Second Sunday in Lent
Year A
RCL
Leaving the Familiar and Starting Over
By +Brian Ernest Brown, CWC
There is a profound human desire within all of us for security. We like to know what is coming next. We build routines, we stick to familiar paths, and we create comfort zones because uncertainty makes us deeply uncomfortable.
Yet, if you look closely at how God interacts with humanity throughout scripture, God rarely allows people to stay tucked away safely in their comfort zones. God is almost always inviting people to pack up, move forward, and step into the unknown.
We see this disruptively clear pattern begin with Abram in our reading from Genesis. Abram is seventy-five years old. He is settled, he has a home, and he has a set routine.

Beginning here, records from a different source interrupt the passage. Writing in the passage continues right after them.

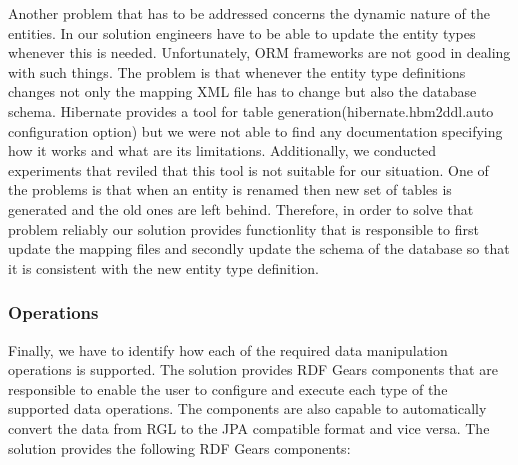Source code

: Another problem that has to be addressed concerns the dynamic nature of the entities. In our solution engineers have to be able to update the entity types whenever this is needed. Unfortunately, ORM frameworks are not good in dealing with such things. The problem is that whenever the entity type definitions changes not only the mapping XML file has to change but also the database schema. Hibernate provides a tool for table generation(hibernate.hbm2ddl.auto configuration option) but we were not able to find any documentation specifying how it works and what are its limitations. Additionally, we conducted experiments that reviled that this tool is not suitable for our situation. One of the problems is that when an entity is renamed then new set of tables is generated and the old ones are left behind. Therefore, in order to solve that problem reliably our solution provides functionlity that is responsible to first update the mapping files and secondly update the schema of the database so that it is consistent with the new entity type definition.


\subsubsection{Operations}
Finally, we have to identify how each of the required data manipulation operations is supported. The solution provides RDF Gears components that are responsible to enable the user to configure and execute each type of the supported data operations. The components are also capable to automatically convert the data from RGL to the JPA compatible format and vice versa. The solution provides the following RDF Gears components:

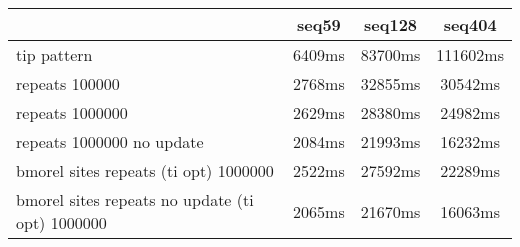 \begin{tabular}{|l|c|c|c|}
\hline
 & seq59 & seq128 & seq404  \\
\hline
tip pattern & 6409ms & 83700ms & 111602ms\\
\hline
repeats 100000 & 2768ms & 32855ms & 30542ms\\
\hline
repeats 1000000 & 2629ms & 28380ms & 24982ms\\
\hline
repeats 1000000 no update & 2084ms & 21993ms & 16232ms\\
\hline
bmorel sites repeats (ti opt) 1000000 & 2522ms & 27592ms & 22289ms\\
\hline
bmorel sites repeats no update (ti opt) 1000000 & 2065ms & 21670ms & 16063ms\\
\hline
\end{tabular}
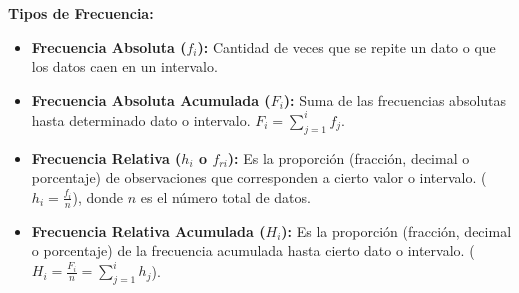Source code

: \documentclass[12pt, letterpaper]{article}
\begin{document}
\textbf{Tipos de Frecuencia:}
\begin{itemize}
    \item \textbf{Frecuencia Absoluta ($f_i$):} Cantidad de veces que se repite un dato o que los datos caen en un intervalo.
    \item \textbf{Frecuencia Absoluta Acumulada ($F_i$):} Suma de las frecuencias absolutas hasta determinado dato o intervalo. $F_i = \sum_{j=1}^{i} f_j$.
    \item \textbf{Frecuencia Relativa ($h_i$ o $f_{ri}$):} Es la proporción (fracción, decimal o porcentaje) de observaciones que corresponden a cierto valor o intervalo. ($h_i = \frac{f_i}{n}$), donde $n$ es el número total de datos.
    \item \textbf{Frecuencia Relativa Acumulada ($H_i$):} Es la proporción (fracción, decimal o porcentaje) de la frecuencia acumulada hasta cierto dato o intervalo. ($H_i = \frac{F_i}{n} = \sum_{j=1}^{i} h_j$).
\end{itemize}
\end{document}
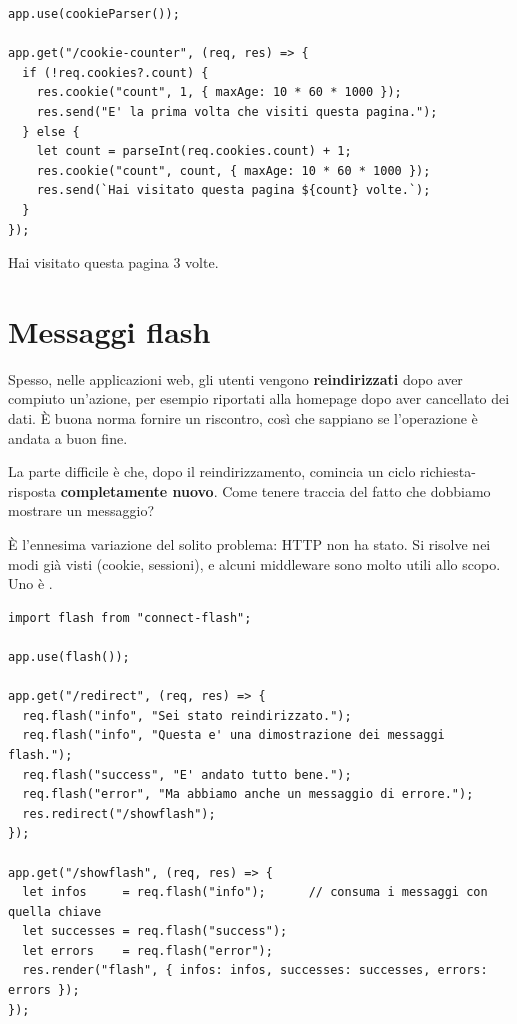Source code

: \begin{affianco}[0.6][c]
\codicepiccolo
\begin{lstlisting}[style=js, name=cookies.js]
app.use(cookieParser());

app.get("/cookie-counter", (req, res) => {
  if (!req.cookies?.count) {
    res.cookie("count", 1, { maxAge: 10 * 60 * 1000 });
    res.send("E' la prima volta che visiti questa pagina.");
  } else {
    let count = parseInt(req.cookies.count) + 1;
    res.cookie("count", count, { maxAge: 10 * 60 * 1000 });
    res.send(`Hai visitato questa pagina ${count} volte.`);
  }
});
\end{lstlisting}
\risultato
\begin{browser}
  Hai visitato questa pagina 3 volte.
\end{browser}
\begin{immagine}
\end{immagine}
\end{affianco}

\section{Messaggi flash}

Spesso, nelle applicazioni web, gli utenti vengono \textbf{reindirizzati} dopo
aver compiuto un'azione, per esempio riportati alla homepage dopo aver
cancellato dei dati. È buona norma fornire un riscontro, così che sappiano se
l'operazione è andata a buon fine.

La parte difficile è che, dopo il reindirizzamento, comincia un ciclo
richiesta-risposta \textbf{completamente nuovo}. Come tenere traccia del fatto
che dobbiamo mostrare un messaggio?

È l'ennesima variazione del solito problema: HTTP non ha stato. Si risolve nei
modi già visti (cookie, sessioni), e alcuni middleware sono molto utili allo
scopo. Uno è .

\begin{lstlisting}[style=js, name=flash.js]
import flash from "connect-flash";

app.use(flash());

app.get("/redirect", (req, res) => {
  req.flash("info", "Sei stato reindirizzato.");
  req.flash("info", "Questa e' una dimostrazione dei messaggi flash.");
  req.flash("success", "E' andato tutto bene.");
  req.flash("error", "Ma abbiamo anche un messaggio di errore.");
  res.redirect("/showflash");
});

app.get("/showflash", (req, res) => {
  let infos     = req.flash("info");      // consuma i messaggi con quella chiave
  let successes = req.flash("success");
  let errors    = req.flash("error");
  res.render("flash", { infos: infos, successes: successes, errors: errors });
});
\end{lstlisting}

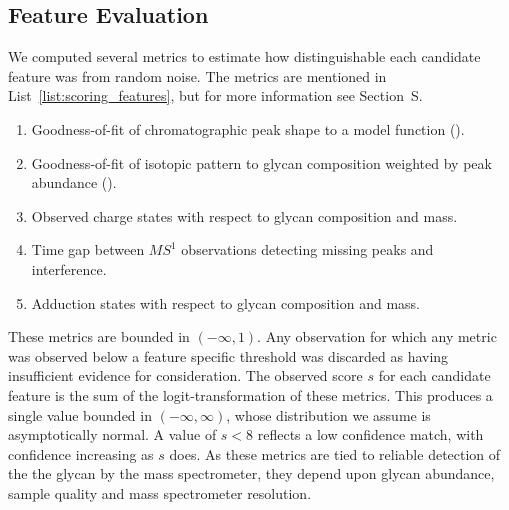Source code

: \subsection{Feature Evaluation}
    We computed several metrics to estimate
    how distinguishable each candidate feature was from random noise. The
    metrics are mentioned in List~\ref{list:scoring_features}, but for more
    information see Section~S.
    \begin{ordlist}
    \begin{enumerate}
        \itemsep0em
        \caption{Chromatographic Feature Metrics\label{list:scoring_features}}
        \item Goodness-of-fit of chromatographic peak shape to a model function
              (\cite{Yu2010,Kronewitter2014}).
        \item Goodness-of-fit of isotopic pattern to glycan composition weighted
              by peak abundance (\cite{Maxwell2012}).
        \item Observed charge states with respect to glycan composition and mass.
        \item Time gap between $MS^1$ observations detecting missing peaks
              and interference.
        \item Adduction states with respect to glycan composition and mass.
    \end{enumerate}
    \end{ordlist}

    These metrics are bounded in $(-\infty, 1)$. Any observation for which any metric
    was observed below a feature specific threshold was discarded as having insufficient
    evidence for consideration. The observed score $s$ for each candidate feature is
    the sum of the logit-transformation of these metrics. This produces a single
    value bounded in $(-\infty, \infty)$, whose distribution we assume is asymptotically
    normal. A value of $s < 8$ reflects a low confidence match, with confidence increasing
    as $s$ does. As these metrics are tied to reliable detection of the the glycan
    by the mass spectrometer, they depend upon glycan abundance, sample quality and
    mass spectrometer resolution.

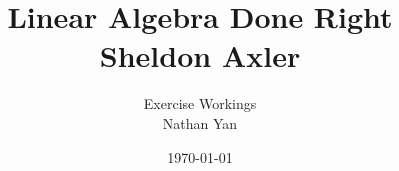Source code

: \documentclass[12pt]{article}
\title{Linear Algebra Done Right\\[0.5em]
	\large Sheldon Axler}
\author{Exercise Workings\\[0.5em]
 Nathan Yan}
\date{\today}
\begin{document}






\renewcommand{\null}{\text{null }}



\renewcommand{\Re}{\operatorname{Re}}
\renewcommand{\Im}{\operatorname{Im}}



\newcommand{\M}{\mathcal M}


\end{document}
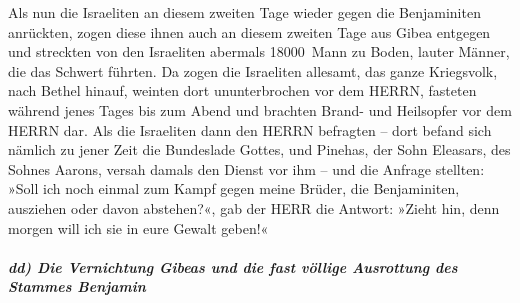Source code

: Als nun die Israeliten an diesem zweiten Tage wieder
gegen die Benjaminiten anrückten, zogen diese ihnen auch
an diesem zweiten Tage aus Gibea entgegen und streckten von den
Israeliten abermals 18000~Mann zu Boden, lauter Männer, die das Schwert
führten. Da zogen die Israeliten allesamt, das ganze
Kriegsvolk, nach Bethel hinauf, weinten dort ununterbrochen vor dem
HERRN, fasteten während jenes Tages bis zum Abend und brachten Brand-
und Heilsopfer vor dem HERRN dar. Als die Israeliten dann
den HERRN befragten -- dort befand sich nämlich zu jener Zeit die
Bundeslade Gottes, und Pinehas, der Sohn Eleasars, des
Sohnes Aarons, versah damals den Dienst vor ihm -- und die Anfrage
stellten: »Soll ich noch einmal zum Kampf gegen meine Brüder, die
Benjaminiten, ausziehen oder davon abstehen?«, gab der HERR die Antwort:
»Zieht hin, denn morgen will ich sie in eure Gewalt geben!«

\hypertarget{dd-die-vernichtung-gibeas-und-die-fast-vuxf6llige-ausrottung-des-stammes-benjamin}{%
\subparagraph{dd) Die Vernichtung Gibeas und die fast völlige Ausrottung
des Stammes
Benjamin}\label{dd-die-vernichtung-gibeas-und-die-fast-vuxf6llige-ausrottung-des-stammes-benjamin}}

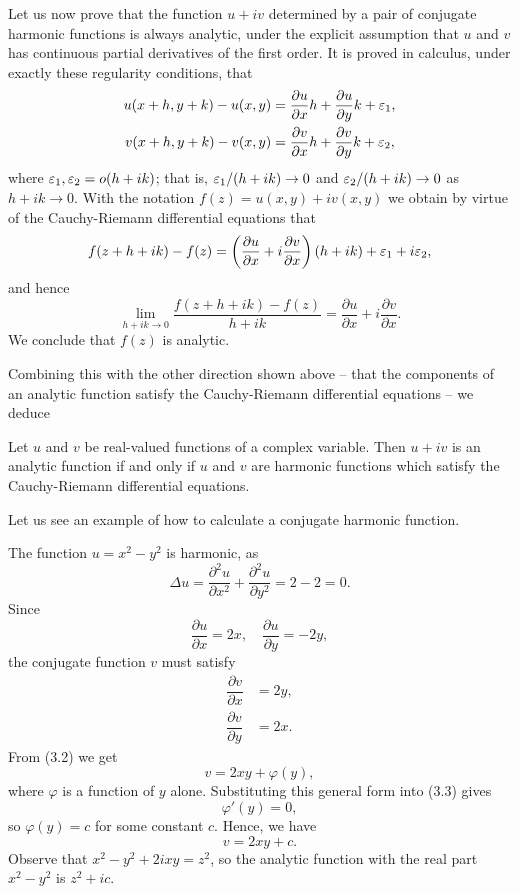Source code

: Let us now prove that the function $u+iv$ determined by a pair of conjugate harmonic functions is always analytic, under the explicit assumption that $u$ and $v$ has continuous partial derivatives of the first order. It is proved in calculus, under exactly these regularity conditions, that
\begin{align*}
	u(x+h,y+k)-u(x,y) &=\dfrac{\partial u}{\partial x}h+\dfrac{\partial u}{\partial y}k+\varepsilon_1, \\
	v(x+h,y+k)-v(x,y) &=\dfrac{\partial v}{\partial x}h+\dfrac{\partial v}{\partial y}k+\varepsilon_2,
\end{align*}
where $\varepsilon_1,\varepsilon_2=o(h+ik)$; that is, $\varepsilon_1/(h+ik) \rightarrow 0$ and $\varepsilon_2/(h+ik) \rightarrow 0$ as $h+ik \rightarrow 0$. With the notation $f(z)=u(x,y)+iv(x,y)$ we obtain by virtue of the Cauchy-Riemann differential equations that $$f(z+h+ik)-f(z)=\left(\dfrac{\partial u}{\partial x}+i\dfrac{\partial v}{\partial x}\right)(h+ik)+\varepsilon_1+i\varepsilon_2,$$ and hence $$\lim_{h+ik \rightarrow 0} \dfrac{f(z+h+ik)-f(z)}{h+ik}=\dfrac{\partial u}{\partial x}+i\dfrac{\partial v}{\partial x}.$$ We conclude that $f(z)$ is analytic.

Combining this with the other direction shown above -- that the components of an analytic function satisfy the Cauchy-Riemann differential equations -- we deduce
\begin{proposition}
	\label{prop:analytic-conjugate-harmonic}
	Let $u$ and $v$ be real-valued functions of a complex variable. Then $u+iv$ is an analytic function if and only if $u$ and $v$ are harmonic functions which satisfy the Cauchy-Riemann differential equations.
\end{proposition}
Let us see an example of how to calculate a conjugate harmonic function.
\begin{example}
	The function $u=x^2-y^2$ is harmonic, as $$\Delta u=\dfrac{\partial^2 u}{\partial x^2}+\dfrac{\partial^2 u}{\partial y^2}=2-2=0.$$ Since $$\dfrac{\partial u}{\partial x}=2x, \quad \dfrac{\partial u}{\partial y}=-2y,$$ the conjugate function $v$ must satisfy
	\begin{align}
		\dfrac{\partial v}{\partial x} &=2y, \\
		\dfrac{\partial v}{\partial y} &=2x.
	\end{align}
	From (3.2) we get $$v=2xy+\varphi(y),$$ where $\varphi$ is a function of $y$ alone. Substituting this general form into (3.3) gives $$\varphi'(y)=0,$$ so $\varphi(y)=c$ for some constant $c$. Hence, we have $$v=2xy+c.$$ Observe that $x^2-y^2+2ixy=z^2$, so the analytic function with the real part $x^2-y^2$ is $z^2+ic$.
\end{example}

By all human standards, his time for massive life transitions should be well in the past.
But God shows up and says to him, “Go from your country and your kindred and your father’s house to the land that I will show you.”
Notice that God does not give Abram a map. God does not provide a ten-year plan, a brochure, or even a final destination. God just says, “Go to the land that I will show you.” The destination is revealed only after the stepping out happens. Abram is asked to leave behind everything that gives him an identity and security, relying entirely on a promise.
This terrifying, exhilarating invitation to start over is exactly what trips up Nicodemus in our Gospel from John.
Nicodemus is a leader, a Pharisee, a religious insider. He has spent his entire life studying the rules, climbing the theological ladder, and building an impeccable reputation. He is the ultimate expert on how things are supposed to work.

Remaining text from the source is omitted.